The reason is this: the life of the trees is in the green layer which we see on the surface of all green shoots, and which we can discover under the older bark of twigs, which has turned brown. Following the twig back from its tip, all of the leafy part is green. Behind it the smooth twig is no longer green, but a thumb nail easily strips off the layer of brown, and reveals the green under bark. Go a little further back, and gradually the outer bark thickens, and it is more difficult to get at the soft under layer. After a while, we shall need a knife to reach it, for old bark is hard and tough.
When the bark gets so thick that the sun cannot reach the green layer, the colour fades out. The living part of the trunk of the tree is the soft, juicy layer between the bark and wood. Through this portion of the tree the sap rises from the roots, and finally reaches the leaves.
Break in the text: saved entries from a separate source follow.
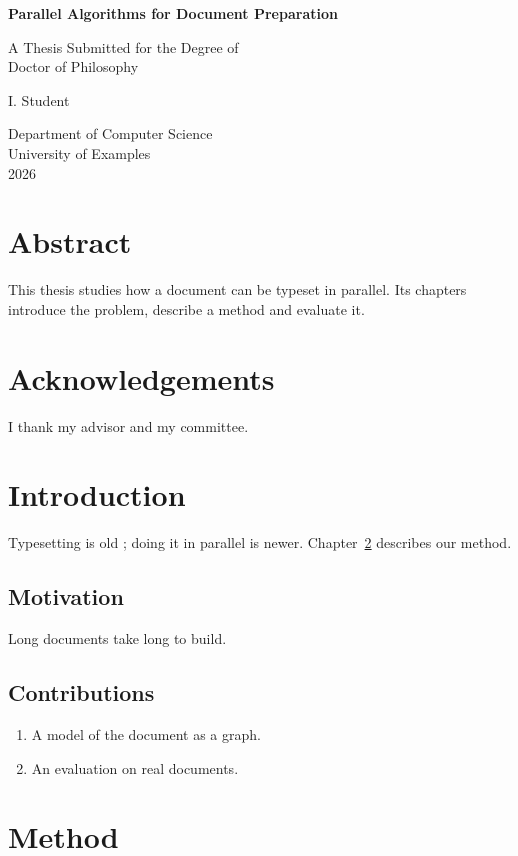 \documentclass[11pt,a4paper,oneside,openany]{memoir}
\begin{document}
\frontmatter
\begin{titlingpage}
\centering
\vspace*{3cm}
{\HUGE\bfseries Parallel Algorithms for Document Preparation\par}
\vspace{2cm}
{\Large A Thesis Submitted for the Degree of\\ Doctor of Philosophy\par}
\vspace{2cm}
{\Large I. Student\par}
\vfill
{\large Department of Computer Science\\ University of Examples\\ 2026\par}
\end{titlingpage}
\chapter*{Abstract}
This thesis studies how a document can be typeset in parallel. Its
chapters introduce the problem, describe a method and evaluate it.
\chapter*{Acknowledgements}
I thank my advisor and my committee.
\tableofcontents*
\listoffigures*
\listoftables*
\mainmatter
\chapter{Introduction}\label{ch:intro}
Typesetting is old \cite{knuth1984,lamport1994}; doing
it in parallel is newer. Chapter~\ref{ch:method}
describes our method.
\section{Motivation}
Long documents take long to build.
\section{Contributions}
\begin{enumerate}
\item A model of the document as a graph.
\item An evaluation on real documents.
\end{enumerate}
\chapter{Method}\label{ch:method}
\end{document}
This sap needs to be changed before it can be useful to the tree as food.
The leaves are the places where these changes take place. Through little doorways in the under sides of the leaf air passes in. With it goes carbonic acid gas, an important food element. The soft green leaf pulp, which is the green juice of a bruised leaf, has a wonderful work to do. It cannot do this work unless the sun is shining upon it. On a bright day every leaf is making starch, and sending it down through the twigs and branches as food. This starch is contained in the sugary sap that flows back constantly from the leaves to the farthest root tips. It is made in the leaves out of the sap brought up from the roots and the carbonic acid gas which the leaves absorb from the air.
As long as the leaves do their work, the tree is able to grow, and to blossom, and to ripen its seeds. When the leaves have done their work the summer has passed; the tree lets go the leaves, and rests without growing all winter.
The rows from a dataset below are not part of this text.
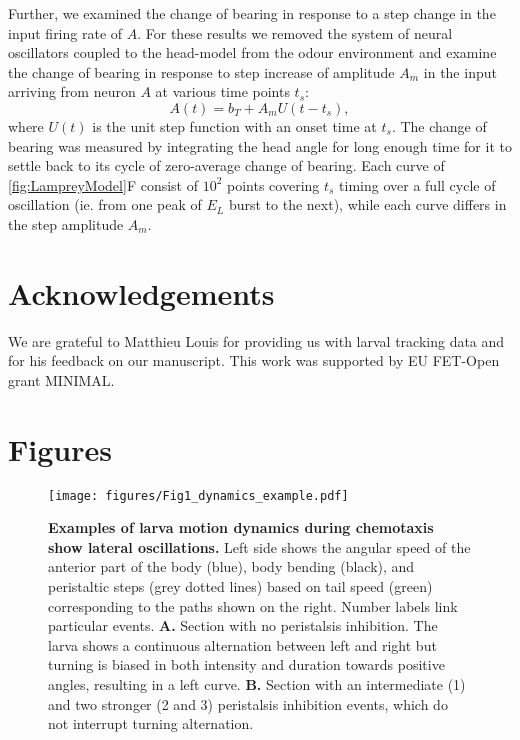 \documentclass[11pt,a4paper]{article}
\begin{document}
Further, we examined the change of bearing in response to a step change in the input firing rate of $A$.
 For these results we removed the system of neural oscillators coupled to the head-model from the odour environment and examine the change of bearing in response to step increase of amplitude $A_m$ in the input arriving from neuron $A$ at various time points $t_s$:
\begin{equation}
A(t) = b_T + A_m U(t-t_s),
\end{equation}
where $U(t)$ is the unit step function with an onset time at $t_s$. The change of bearing was measured by integrating the head angle for long enough time for it to settle back to its cycle of zero-average change of bearing. Each curve of \ref{fig:LampreyModel}F consist of $10^2$ points covering $t_s$ timing over a full cycle of oscillation (ie. from one peak of $E_L$ burst to the next), while each curve differs in the step amplitude $A_m$.


\section{Acknowledgements}
We are grateful to Matthieu Louis for providing us with larval tracking data and for his feedback on our manuscript. This work was supported by EU FET-Open grant MINIMAL.

\newpage
\section{Figures}


\begin{figure}
\begin{center}
\texttt{[image: figures/Fig1\_dynamics\_example.pdf]}
\caption{{\bf Examples of larva motion dynamics during chemotaxis show lateral oscillations.} 
Left side shows the angular speed of the anterior part of the body (blue), body bending (black), and peristaltic steps (grey dotted lines) based on tail speed (green) corresponding to the paths shown on the right. Number labels link particular events. 
{\bf A.} Section with no peristalsis inhibition. The larva shows a continuous alternation between left and right but turning is biased in both intensity and duration towards positive angles, resulting in a left curve.
{\bf B.} Section with an intermediate (1) and two stronger (2 and 3) peristalsis inhibition events, which do not interrupt turning alternation.
\label{fig:DynamicsExample}
}
\end{center}
\end{figure}
\end{document}
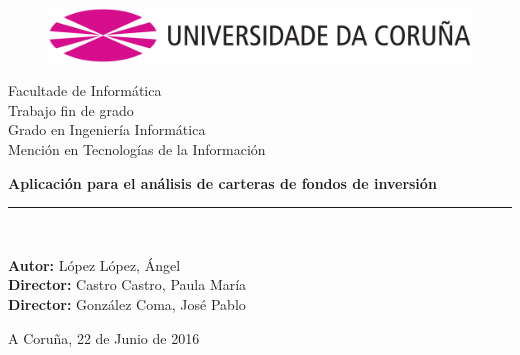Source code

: \documentclass[12pt, a4paper]{book}
\newcommand*\parttitle{}
\let\origpart\part
\renewcommand*{\part}[2][]{%
	\ifx\\#1\\%
	\origpart{#2}%
	\renewcommand*\parttitle{#2}%
	\else
	\origpart[#1]{#2}%
	\renewcommand*\parttitle{#1}%
	\fi
}
\begin{document}
\renewcommand{\partname}{Capítulo}
\renewcommand{\tablename}{Tabla}
\renewcommand{\acronymname }{Acrónimos}
\let\Oldpart\part


\begin{titlepage}

\begin{center}
\vspace*{-0.2in}
\begin{figure}[htb]
\begin{center}
\includegraphics[width=12cm]{figuras/logo.png}
\end{center}
\end{figure}
\vspace*{0.6in}
{\Large Facultade de Informática}\\[1.25cm]
\vspace*{0.15in}
{\LARGE Trabajo fin de grado}\\[0.75cm]
{\LARGE  Grado en Ingeniería Informática}\\[0.5cm]
{Mención en Tecnologías de la Información }\\[1.25cm]
\vspace*{0.6in}
\vspace*{0.2in}
\begin{Large}
\textbf{Aplicación para el análisis de carteras de fondos de inversión} \\
\end{Large}
\vspace*{2in}
\vspace*{0.3in}
\rule{80mm}{0.1mm}\\
\vspace*{0.1in}
\begin{large}
\textbf{Autor:} López López, Ángel\\
\textbf{Director:} Castro Castro, Paula María\\
\textbf{Director:} González Coma, José Pablo \\
\end{large}
\vspace*{0.3in}
A Coruña, 22 de Junio de 2016
\end{center}

\end{titlepage}
\end{document}
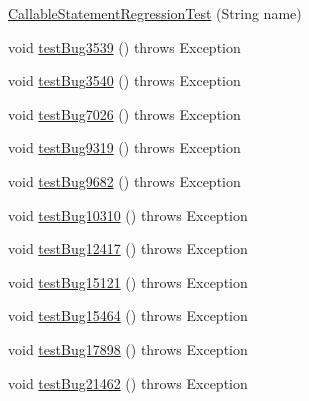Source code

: \begin{DoxyCompactItemize}
\item 
\mbox{\hyperlink{classtestsuite_1_1regression_1_1_callable_statement_regression_test_af9ef106e44b57c0840c422e64fb25fe7}{Callable\+Statement\+Regression\+Test}} (String name)
\item 
void \mbox{\hyperlink{classtestsuite_1_1regression_1_1_callable_statement_regression_test_a6c39c2788d35a24b2933541c30b8738d}{test\+Bug3539}} ()  throws Exception 
\item 
void \mbox{\hyperlink{classtestsuite_1_1regression_1_1_callable_statement_regression_test_a060bce79977b8f767964814bd7f23f80}{test\+Bug3540}} ()  throws Exception 
\item 
void \mbox{\hyperlink{classtestsuite_1_1regression_1_1_callable_statement_regression_test_a7bf5345327e03c1c948299a62ca552c7}{test\+Bug7026}} ()  throws Exception 
\item 
void \mbox{\hyperlink{classtestsuite_1_1regression_1_1_callable_statement_regression_test_aeeca9a21c07d1325e181cbd40bef0199}{test\+Bug9319}} ()  throws Exception 
\item 
void \mbox{\hyperlink{classtestsuite_1_1regression_1_1_callable_statement_regression_test_aa84b6f7f456f3d576c6d8c22213a24b2}{test\+Bug9682}} ()  throws Exception 
\item 
void \mbox{\hyperlink{classtestsuite_1_1regression_1_1_callable_statement_regression_test_a8cd92a05056f0d180cf2d2f9f68bea36}{test\+Bug10310}} ()  throws Exception 
\item 
void \mbox{\hyperlink{classtestsuite_1_1regression_1_1_callable_statement_regression_test_a94871dee0acb2b3df8de40559b08d32d}{test\+Bug12417}} ()  throws Exception 
\item 
void \mbox{\hyperlink{classtestsuite_1_1regression_1_1_callable_statement_regression_test_a8378792de361d7a282b26a61c3b2f8a9}{test\+Bug15121}} ()  throws Exception 
\item 
void \mbox{\hyperlink{classtestsuite_1_1regression_1_1_callable_statement_regression_test_a5448d02b9a24375eb4b2d175d273c20f}{test\+Bug15464}} ()  throws Exception 
\item 
void \mbox{\hyperlink{classtestsuite_1_1regression_1_1_callable_statement_regression_test_a32278d6baf7013d850879cfd634b38cc}{test\+Bug17898}} ()  throws Exception 
\item 
void \mbox{\hyperlink{classtestsuite_1_1regression_1_1_callable_statement_regression_test_abb265c7a921933c8ecde8c1c12441513}{test\+Bug21462}} ()  throws Exception 

\end{DoxyCompactItemize}
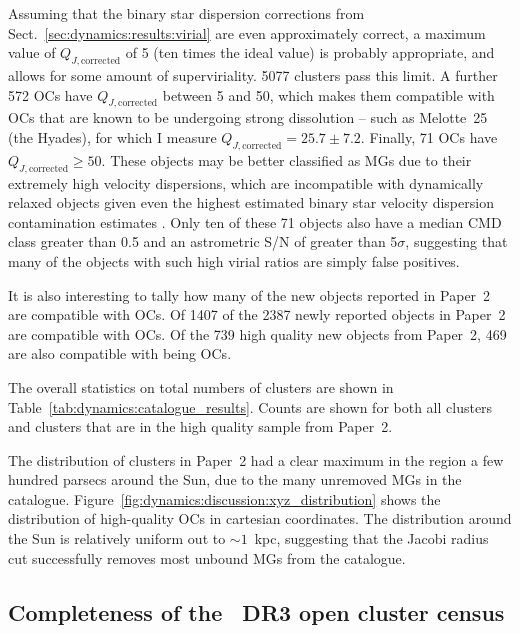 Assuming that the binary star dispersion corrections from Sect.~\ref{sec:dynamics:results:virial} are even approximately correct, a maximum value of $Q_{J,\text{corrected}}$ of 5 (ten times the ideal value) is probably appropriate, and allows for some amount of superviriality. 5077 clusters pass this limit. A further 572 OCs have $Q_{J,\text{corrected}}$ between 5 and 50, which makes them compatible with OCs that are known to be undergoing strong dissolution -- such as Melotte~25 (the Hyades), for which I measure $Q_{J,\text{corrected}}=25.7 \pm 7.2$. Finally, 71 OCs have $Q_{J,\text{corrected}}\geq50$. These objects may be better classified as MGs due to their extremely high velocity dispersions, which are incompatible with dynamically relaxed objects given even the highest estimated binary star velocity dispersion contamination estimates \citep{rastello_effect_binarity_2020}. Only ten of these 71 objects also have a median CMD class greater than 0.5 and an astrometric S/N of greater than 5$\sigma$, suggesting that many of the objects with such high virial ratios are simply false positives.

It is also interesting to tally how many of the new objects reported in Paper~2 are compatible with OCs. Of 1407 of the 2387 newly reported objects in Paper~2 are compatible with OCs. Of the 739 high quality new objects from Paper~2, 469 are also compatible with being OCs.

The overall statistics on total numbers of clusters are shown in Table~\ref{tab:dynamics:catalogue_results}. Counts are shown for both all clusters and clusters that are in the high quality sample from Paper~2.

The distribution of clusters in Paper~2 had a clear maximum in the region a few hundred parsecs around the Sun, due to the many unremoved MGs in the catalogue. Figure~\ref{fig:dynamics:discussion:xyz_distribution} shows the distribution of high-quality OCs in cartesian coordinates. The distribution around the Sun is relatively uniform out to $\sim1$~kpc, suggesting that the Jacobi radius cut successfully removes most unbound MGs from the catalogue.


\subsection{Completeness of the \gaia\ DR3 open cluster census}
\label{sec:dynamics:results:completeness}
It is not easy to explain the work of the leaves, nor even to understand the wonderful work accomplished there all through the summer. When we eat, our food must go into the stomach to be changed by the processes called digestion. It is hours before the digested food is poured into the blood and carried to all parts of the body. The tree takes its food from the air, and from the soil. Neither the dirty water that rises as sap to the leaves, nor the gas which enters the leaf doorways from the air, is useful as food to the growing tree until they have been combined and changed. The leaves are, then, in a sense, the stomachs of the trees, for in them the raw foods must be “digested” before they are ready to be poured into the life blood that flows down through all the live parts of the tree. Now they are fit to feed the growing cells, which are always hungry.
LEAVES OF ALL SHAPES AND SIZES
The leaf of the tree is its visiting card. We shall learn to know trees by their leaves, as easily as if the name were written across the face of the leaf. Some leaves have a single blade of green, and for this reason the botanist calls them simple leaves. This blade has a stem that unites it with the twig. A compound leaf is one whose stem bears more than one blade. These small blades are called leaflets. There are two types of compound leaves, one feather-like, having a main stem with leaflets arranged in two rows on opposite sides of this stem. Such a leaf is feather-like. The other type has a leaf stem with all the leaflets attached at one end. The horse chestnut is the best example of this type. The leaves spread from the end of the stalk somewhat as the fingers rise from the palm of your hand.
The biggest leaves with single blades to be found in our forests grow on trees of the magnolia family. The silver-lined leaves of the large-leaved cucumber tree are over a foot in length, sometimes two and one-half feet, down South. These great leaves are about one-fourth as wide as long, and at the base each one broadens and extends backward into two rounded ear-like lobes. This gives the tree the name, ear-leaved magnolia. The whole leaf flaps in the wind, like the ear of an elephant, and, of course, the wind lashes it into strings and soon robs it of its beauty.
The Northern cucumber tree is another magnolia whose leaves are tropical-looking. This is the hardiest of the magnolia family, and its heart-shaped leaves are six to ten inches long. They are not large for a magnolia of the South, but they look larger because they grow among the small-leaved trees of the Northern states.
The tulip tree has a large leaf of peculiar form. It is broad like a maple leaf at the base, but at the tip it is cut off square as if with a pair of shears, forming a right angle with its straight sides. Sometimes the leaf is notched, as if a V-shaped piece were cut out of the square tip. These leaves are long-stemmed, their blades polished, and they flutter on the twigs with the lightness of a poplar leaf. Once we have in mind the form of the leaf of the tulip tree, we shall never forget it, for it is different from all other leaves.